◆ Task brief:
Among the records below, find each line containing the word "project" and copy it.
(Beginning of Given data)
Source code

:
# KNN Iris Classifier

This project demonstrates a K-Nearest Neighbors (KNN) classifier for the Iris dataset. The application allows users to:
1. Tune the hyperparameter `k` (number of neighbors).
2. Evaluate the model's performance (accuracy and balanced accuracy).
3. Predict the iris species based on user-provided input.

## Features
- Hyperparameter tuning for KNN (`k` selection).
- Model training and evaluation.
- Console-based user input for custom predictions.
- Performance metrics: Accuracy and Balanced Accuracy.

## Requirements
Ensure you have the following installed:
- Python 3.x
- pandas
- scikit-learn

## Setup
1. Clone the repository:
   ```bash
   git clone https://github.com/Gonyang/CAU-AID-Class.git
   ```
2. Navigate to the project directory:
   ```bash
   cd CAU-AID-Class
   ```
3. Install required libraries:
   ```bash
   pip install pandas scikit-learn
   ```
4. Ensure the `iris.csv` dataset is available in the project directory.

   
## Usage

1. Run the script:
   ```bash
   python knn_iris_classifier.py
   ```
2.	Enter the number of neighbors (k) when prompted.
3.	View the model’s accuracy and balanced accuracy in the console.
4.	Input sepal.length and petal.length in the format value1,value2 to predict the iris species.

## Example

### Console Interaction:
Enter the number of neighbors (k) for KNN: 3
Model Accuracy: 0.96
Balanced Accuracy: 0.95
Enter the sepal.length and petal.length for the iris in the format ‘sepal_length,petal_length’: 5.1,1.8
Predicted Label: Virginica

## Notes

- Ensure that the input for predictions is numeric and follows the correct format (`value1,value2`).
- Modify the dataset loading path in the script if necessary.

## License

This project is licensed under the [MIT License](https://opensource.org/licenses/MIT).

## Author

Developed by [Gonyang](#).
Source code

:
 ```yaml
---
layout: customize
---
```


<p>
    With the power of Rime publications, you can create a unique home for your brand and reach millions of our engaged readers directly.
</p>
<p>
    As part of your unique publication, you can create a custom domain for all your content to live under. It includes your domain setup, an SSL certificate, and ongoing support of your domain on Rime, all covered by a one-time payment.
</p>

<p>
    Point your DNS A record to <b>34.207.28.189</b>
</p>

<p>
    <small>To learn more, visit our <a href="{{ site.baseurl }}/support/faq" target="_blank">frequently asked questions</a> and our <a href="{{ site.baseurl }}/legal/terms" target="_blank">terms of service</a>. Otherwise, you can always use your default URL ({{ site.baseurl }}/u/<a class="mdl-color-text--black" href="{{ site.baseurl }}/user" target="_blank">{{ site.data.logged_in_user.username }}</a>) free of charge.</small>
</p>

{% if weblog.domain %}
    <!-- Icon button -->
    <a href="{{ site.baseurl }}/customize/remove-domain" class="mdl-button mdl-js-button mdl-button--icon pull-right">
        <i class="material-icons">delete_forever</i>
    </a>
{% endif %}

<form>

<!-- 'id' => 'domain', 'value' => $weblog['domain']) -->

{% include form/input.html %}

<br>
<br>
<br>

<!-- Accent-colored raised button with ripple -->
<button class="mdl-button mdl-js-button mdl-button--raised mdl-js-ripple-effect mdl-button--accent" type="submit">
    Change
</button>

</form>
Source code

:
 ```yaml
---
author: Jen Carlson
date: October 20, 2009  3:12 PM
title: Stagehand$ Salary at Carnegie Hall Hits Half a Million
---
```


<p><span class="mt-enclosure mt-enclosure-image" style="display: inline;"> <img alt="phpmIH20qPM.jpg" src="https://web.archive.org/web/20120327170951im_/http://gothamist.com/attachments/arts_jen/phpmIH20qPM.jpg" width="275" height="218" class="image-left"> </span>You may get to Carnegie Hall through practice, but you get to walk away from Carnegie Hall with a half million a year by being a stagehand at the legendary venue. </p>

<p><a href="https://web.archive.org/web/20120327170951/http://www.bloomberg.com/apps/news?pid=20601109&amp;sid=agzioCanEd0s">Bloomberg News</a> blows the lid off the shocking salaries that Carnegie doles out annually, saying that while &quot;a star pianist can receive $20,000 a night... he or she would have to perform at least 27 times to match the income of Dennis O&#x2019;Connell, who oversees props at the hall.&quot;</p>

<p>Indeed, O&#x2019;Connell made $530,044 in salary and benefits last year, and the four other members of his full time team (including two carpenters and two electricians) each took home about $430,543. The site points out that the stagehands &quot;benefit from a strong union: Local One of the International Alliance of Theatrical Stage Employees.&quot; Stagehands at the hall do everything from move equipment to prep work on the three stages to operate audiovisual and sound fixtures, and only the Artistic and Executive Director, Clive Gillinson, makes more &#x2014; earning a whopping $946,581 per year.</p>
(End of Given data)
◆ Task answer:
This project demonstrates a K-Nearest Neighbors (KNN) classifier for the Iris dataset. The application allows users to:
2. Navigate to the project directory:
4. Ensure the `iris.csv` dataset is available in the project directory.
This project is licensed under the [MIT License](https://opensource.org/licenses/MIT).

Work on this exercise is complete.